Of her bill, Blackburn said upon its introduction, “Apple and Google want to prevent developers and consumers from using third-party app stores that would threaten their bottom line. Their anticompetitive conduct is a direct affront to a free and fair marketplace.”

First, this reflects a fundamental misunderstanding of free and fair marketplaces. A truly free market would not dictate that any private company do business with any other. It’s that freedom of association that keeps the market thriving and allows it to distinguish good, safe, and efficient products and services. If companies do not have the freedom to refuse to do business with one another, then the government is effectively picking winners and losers.

Second, there are good reasons companies like Apple or Google might refuse to host an app developer on their app stores. One is a failure to reach an agreement on terms or compensation — a normal function of the free market. Another is an absence of demonstrated demand or upside — another possible, reasonable, free-market calculation. Yet another, however, is that the app-store provider determines that a developer poses a security threat to its users.

This is how the current discussion of cyber threats has come to the forefront. As of now, neither Apple nor Google has made a determination regarding TikTok. A few reasons for this are features such as the “Do Not Track” option on smartphones and the variety of parental controls available to users. These features provide a reasonable buffer against adversarial actions for which the app might be used. However, not only would OAMA make it presumptively illegal to bar a malicious app from an app store, it would also render these commonsense safeguards anticompetitive.

Apple, Google, or some of their peers may eventually deem false TikTok’s assertions that it does not share U.S. data with foreign powers and potential hackers. But the discussion about this bill should not be centered on the merits or safety of one particular app. It should, instead, be chiefly about the fact that OAMA — by presuming anticompetitive motives for app restrictions, and by making it incumbent on the companies to prove otherwise — would force American tech companies to ask the federal government for permission to secure their devices.

Practically and legally, under the proposed OAMA, it would be a major undertaking for, say, Apple and Google to keep a potentially dangerous app off their devices. Even if they were to brave a lawsuit, OAMA would mandate that companies allow side-loading: an end-around by which users would be able to bypass guardrails erected by their device providers. The bill states that a relevant company must allow users to “install third-party apps or app stores through means other than its app store.”

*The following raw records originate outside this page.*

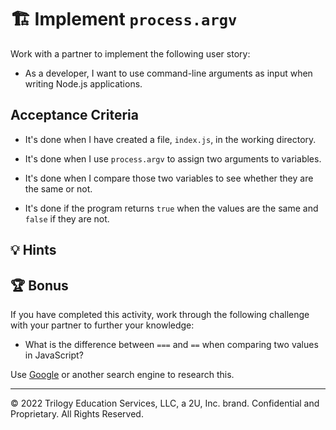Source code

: # 🏗️ Implement `process.argv`

Work with a partner to implement the following user story:

* As a developer, I want to use command-line arguments as input when writing Node.js applications.

## Acceptance Criteria

* It's done when I have created a file, `index.js`, in the working directory.

* It's done when I use `process.argv` to assign two arguments to variables.

* It's done when I compare those two variables to see whether they are the same or not.

* It's done if the program returns `true` when the values are the same and `false` if they are not. 

## 💡 Hints

<!-- How many different ways can you solve this problem? Remember that there is not just one correct solution. -->

## 🏆 Bonus

If you have completed this activity, work through the following challenge with your partner to further your knowledge:

* What is the difference between `===` and `==` when comparing two values in JavaScript?

Use [Google](https://www.google.com) or another search engine to research this.

---

© 2022 Trilogy Education Services, LLC, a 2U, Inc. brand. Confidential and Proprietary. All Rights Reserved.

American tech companies are constantly trying to shield their customers from potential threats. This is to secure trust in their brands (which is a reasonable enough objective as such), but it can also serve the national interest. For the federal government to undermine these defensive efforts would be to expose millions of Americans to potential hacks, to sideline the experts most capable of countering the threat, and to allow the country to fall in the crosshairs of malicious actors.